Marcelo Figueras
Harold Bloom dice que los personajes de Shakespeare cambian cuando se oyen a sí mismos hablar: como si la formulación oral, este relato que los personajes hacen de sus circunstancias, fuese el comienzo del pasaje al acto, a la concreción de lo que hasta entonces sólo había sido cavilación –a la transformación de lo real.
Me acordé del asunto leyendo el nuevo libro de María Fasce, A nadie le gusta la soledad. (Cualquiera que titula un libro con una frase de Murakami tiene ya medio ganada la batalla por mi estima.) Los cuentos son muy diferentes entre sí, los protagonistas pueden ser hombres o mujeres, pero todos comparten esa intuición que me mandó de regreso a casa Bloom: la de que necesitamos contarnos a nosotros mismos, narrarnos, para empezar a creer que lo que nos está ocurriendo es verdadero.

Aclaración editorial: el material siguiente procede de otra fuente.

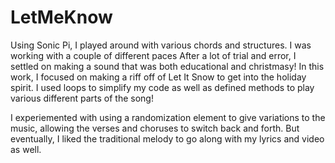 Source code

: # LetMeKnow

Using Sonic Pi, I played around with various chords and structures. I was working with a couple of different paces After a lot of trial and error, I settled on making a sound that was both educational and christmasy! In this work, I focused on making a riff off of Let It Snow to get into the holiday spirit. I used loops to simplify my code as well as defined methods to play various different parts of the song! 

I experiemented with using a randomization element to give variations to the music, allowing the verses and choruses to switch back and forth. But eventually, I liked the traditional melody to go along with my lyrics and video as well.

" ‘Mamá va a lavarse la cabeza’ siguió Lucía sin mirar los osos cubiertos de espuma. Desde que Felipe había nacido, mucho antes de que pareciera entenderla, se había convertido en una relatora de sí misma. ‘Ahora mamá se seca’ ", dice la narradora de El gato. En esa madre que traduce sus acciones para beneficio del niño se resume uno de los impulsos más propios de la especie: el de contarnos para entendernos, y para que nos entiendan. Siempre pienso que la definición homo sapiens sapiens es más bien equívoca, porque no somos la única especie que razona y porque tampoco hacemos lo que se dice un gran uso de los silogismos que, según se presume, nos distinguen tanto; basta con mirar el estado del mundo para advertirlo. Yo prefiero pensar que somos homo narrandis o algo así, porque recién descubrimos que había algo valioso, digno y hasta encomiable en nosotros –las cavernas están llenas de pinturas sobre nuestras proezas iniciales- cuando empezamos a narrarnos.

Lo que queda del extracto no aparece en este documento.